With week three of the college football season in the books, a few thoughts:
Alabama: 'Bama probably faced more daunting competition during the week from its scout team. A.J. McCarron probably solidified his hold on the starting job further, but the running game continued to struggle early despite the eye-popping raw numbers in the final stat line, and the offensive line woes continue to baffle. Those struggles mixed with the constant personnel changes up front shows the UA coaching staff still does not have what it wants on the offensive line.
Arkansas: Preseason football finally comes to an end in Fayetteville with an ugly performance against Troy, but more to the point do three straight snoozers to open the season really help this team prepare mentally and physically for a tough road trip to Tuscaloosa? Obviously Bobby Petrino thinks there is a competitive advantage to be found there, but it's a debatable point. We'll find out soon enough.
Auburn: Well I'll be damned, a bad football team plays poorly and this time they actually lose. Thanks a lot Football Gods, that only took three years. The defense was its usual terrible self, but the real issue here was the offensive swoon in the second half. With only three second half points, Auburn only had a solid showing offensively on the day, and given the defensive struggles only on rare occasions will 24 points be enough for this team to beat anyone, and that applies even to teams like Clemson. Florida Atlantic will provide relief, but the four-game stretch after FAU looks brutal.
Florida: Still somewhat of a middling offense with little size outside and no interior running game, but at least the snap woes have been rectified and John Brantley has been competent. Put that with a very strong defense and special teams unit, and the Gators took down the Vols with relative ease in the Swamp. South Carolina will continue to get the hype, but Florida may be the favorite in the East.
Georgia: Can't beat South Carolina? Give Coastal Carolina a try. It worked for Mark Richt, anyway, though he did receive a couple of kisses of death mid-week. The real question: What is the over / under on the number of wins Richt needs from here on out to return for 2012? I'd put the over-under at 8.5.
Kentucky: With both Kentucky and Auburn going down, perhaps this was the weekend that bad teams met their reckoning. UK fell at the hands of lowly Louisville as Morgan Newton continued to struggle and the defense wilted against an otherwise inept offense. This team is probably lucky to be 2-1, but in any event let's welcome back the Kentucky football we all know and love from days gone by.

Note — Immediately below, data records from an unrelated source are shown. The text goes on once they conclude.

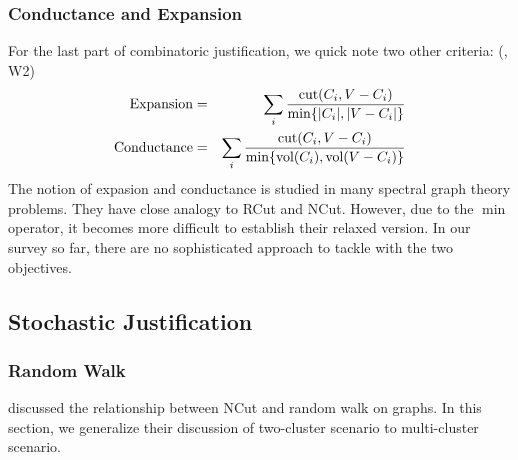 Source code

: \subsubsection{Conductance and Expansion}
\label{sec:conductance}

For the last part of combinatoric justification, we 
quick note two other criteria: (\cite{lau-2012-spectral-ln}, W2)
\begin{eqnarray}
	\text{Expansion} &=& \sum_{i}{\frac{\text{cut}(C_i,V-C_i)}{\min\{|C_i|,|V-C_i|\}}} \\
	\text{Conductance} &=& \sum_{i}{\frac{\text{cut}(C_i,V-C_i)}{\min\{\text{vol}(C_i),\text{vol}(V-C_i)\}}} 
\end{eqnarray}
The notion of expasion and conductance is studied in 
many spectral graph theory problems. They have close analogy 
to RCut and NCut. However, due to the $ \min $ operator, 
it becomes more difficult to establish their relaxed version. 
In our survey so far, there are no sophisticated approach 
to tackle with the two objectives. 

\subsection{Stochastic Justification}

\subsubsection{Random Walk}
\label{sec:randw}
 
\cite{maila2001random}
\cite{von2007tutorial}
discussed the relationship between NCut and 
random walk on graphs. In this section, 
we generalize their discussion of two-cluster scenario 
to multi-cluster scenario.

LSU: Fire Crowton! Oh, wait... Not an impressive offensive performance for the Bayou Bengals, and clearly at this point the coaching staff is trying to turn Jarrett Lee into the stereotypical game manager who is asked to do little, if anything, through the air. I'm still not certain why Zach Mettenberger is not the starter, but the Hat seems content with Lee despite having to handle him so gingerly. Offensive struggles notwithstanding, SEC teams with strong defenses, solid special teams, and effective power running games generally go a long way in this conference, and LSU looks primed to do just that this season.
Ole Miss: What happened to the road map to Atlanta you supposedly had, Houston? It's rare to find any team this amazingly bad in every facet of the game, just nothing whatsoever positive to say about anything. Few legitimately believed Nutt would return in 2012, but the question now is can he even make it through the week? At this point, Ole Miss is just cashing the SEC checks and taking the obligatory beatings that come with them. SEC in name only in Oxford.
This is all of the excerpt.